For certain real numbers $a$, $b$, and $c$, the polynomial $$g(x) = x^3 + ax^2 + x + 10$$has three distinct roots, and each root of $g(x)$ is also a root of the polynomial $$f(x) = x^4 + x^3 + bx^2 + 100x + c.$$What is $f(1)$?

$\textbf{(A)}\ -9009 \qquad\textbf{(B)}\ -8008 \qquad\textbf{(C)}\ -7007 \qquad\textbf{(D)}\ -6006 \qquad\textbf{(E)}\ -5005$

## Solution

Let $r_1,r_2,$ and $r_3$ be the roots of $g(x)$. Let $r_4$ be the additional root of $f(x)$. Then by Vieta's formulas, $r_1+r_2+r_3=-a$ and $r_1+r_2+r_3+r_4=-1$ so $r_4=a-1$.

Also, Vieta's formulas tell us that $r_1r_2+r_2r_3+r_3r_1=1,$ $r_1r_2r_3=-10.$ and $r_1r_2r_3+r_2r_3r_4+r_3r_4r_1+r_4r_1r_2=-100$.

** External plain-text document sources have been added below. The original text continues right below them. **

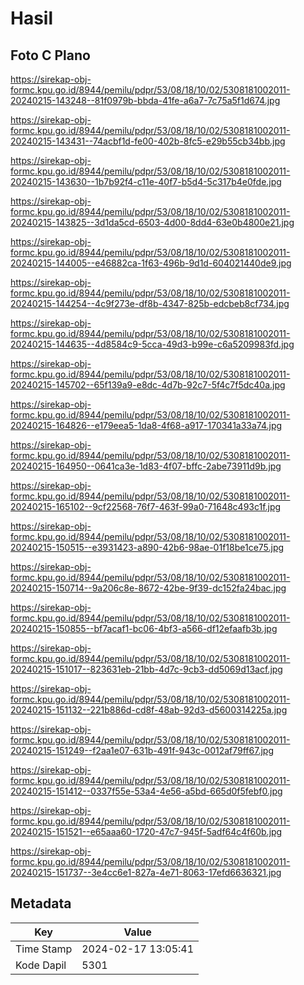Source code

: # Hasil

## Foto C Plano

https://sirekap-obj-formc.kpu.go.id/8944/pemilu/pdpr/53/08/18/10/02/5308181002011-20240215-143248--81f0979b-bbda-41fe-a6a7-7c75a5f1d674.jpg

https://sirekap-obj-formc.kpu.go.id/8944/pemilu/pdpr/53/08/18/10/02/5308181002011-20240215-143431--74acbf1d-fe00-402b-8fc5-e29b55cb34bb.jpg

https://sirekap-obj-formc.kpu.go.id/8944/pemilu/pdpr/53/08/18/10/02/5308181002011-20240215-143630--1b7b92f4-c11e-40f7-b5d4-5c317b4e0fde.jpg

https://sirekap-obj-formc.kpu.go.id/8944/pemilu/pdpr/53/08/18/10/02/5308181002011-20240215-143825--3d1da5cd-6503-4d00-8dd4-63e0b4800e21.jpg

https://sirekap-obj-formc.kpu.go.id/8944/pemilu/pdpr/53/08/18/10/02/5308181002011-20240215-144005--e46882ca-1f63-496b-9d1d-604021440de9.jpg

https://sirekap-obj-formc.kpu.go.id/8944/pemilu/pdpr/53/08/18/10/02/5308181002011-20240215-144254--4c9f273e-df8b-4347-825b-edcbeb8cf734.jpg

https://sirekap-obj-formc.kpu.go.id/8944/pemilu/pdpr/53/08/18/10/02/5308181002011-20240215-144635--4d8584c9-5cca-49d3-b99e-c6a5209983fd.jpg

https://sirekap-obj-formc.kpu.go.id/8944/pemilu/pdpr/53/08/18/10/02/5308181002011-20240215-145702--65f139a9-e8dc-4d7b-92c7-5f4c7f5dc40a.jpg

https://sirekap-obj-formc.kpu.go.id/8944/pemilu/pdpr/53/08/18/10/02/5308181002011-20240215-164826--e179eea5-1da8-4f68-a917-170341a33a74.jpg

https://sirekap-obj-formc.kpu.go.id/8944/pemilu/pdpr/53/08/18/10/02/5308181002011-20240215-164950--0641ca3e-1d83-4f07-bffc-2abe73911d9b.jpg

https://sirekap-obj-formc.kpu.go.id/8944/pemilu/pdpr/53/08/18/10/02/5308181002011-20240215-165102--9cf22568-76f7-463f-99a0-71648c493c1f.jpg

https://sirekap-obj-formc.kpu.go.id/8944/pemilu/pdpr/53/08/18/10/02/5308181002011-20240215-150515--e3931423-a890-42b6-98ae-01f18be1ce75.jpg

https://sirekap-obj-formc.kpu.go.id/8944/pemilu/pdpr/53/08/18/10/02/5308181002011-20240215-150714--9a206c8e-8672-42be-9f39-dc152fa24bac.jpg

https://sirekap-obj-formc.kpu.go.id/8944/pemilu/pdpr/53/08/18/10/02/5308181002011-20240215-150855--bf7acaf1-bc06-4bf3-a566-df12efaafb3b.jpg

https://sirekap-obj-formc.kpu.go.id/8944/pemilu/pdpr/53/08/18/10/02/5308181002011-20240215-151017--823631eb-21bb-4d7c-9cb3-dd5069d13acf.jpg

https://sirekap-obj-formc.kpu.go.id/8944/pemilu/pdpr/53/08/18/10/02/5308181002011-20240215-151132--221b886d-cd8f-48ab-92d3-d5600314225a.jpg

https://sirekap-obj-formc.kpu.go.id/8944/pemilu/pdpr/53/08/18/10/02/5308181002011-20240215-151249--f2aa1e07-631b-491f-943c-0012af79ff67.jpg

https://sirekap-obj-formc.kpu.go.id/8944/pemilu/pdpr/53/08/18/10/02/5308181002011-20240215-151412--0337f55e-53a4-4e56-a5bd-665d0f5febf0.jpg

https://sirekap-obj-formc.kpu.go.id/8944/pemilu/pdpr/53/08/18/10/02/5308181002011-20240215-151521--e65aaa60-1720-47c7-945f-5adf64c4f60b.jpg

https://sirekap-obj-formc.kpu.go.id/8944/pemilu/pdpr/53/08/18/10/02/5308181002011-20240215-151737--3e4cc6e1-827a-4e71-8063-17efd6636321.jpg


## Metadata

| Key        | Value               |
| ---------- | ------------------- |
| Time Stamp | 2024-02-17 13:05:41 |
| Kode Dapil | 5301                |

Hence $-10+(r_1r_2+r_2r_3+r_3r_1)r_4=-100$ so that $r_4=-90$. But $r_4=a-1$ so $a=-89$.

Now we can factor $f(x)$ in terms of $g(x)$ as $f(x)=(x-r_4)g(x)=(x+90)g(x)$. Then $f(1)=91g(1)$ and $g(1)=1^3-89\cdot 1^2+1+10=-77$.

Hence $f(1)=91\cdot(-77)=\boxed{-7007 \qquad\textbf{(D)}}$.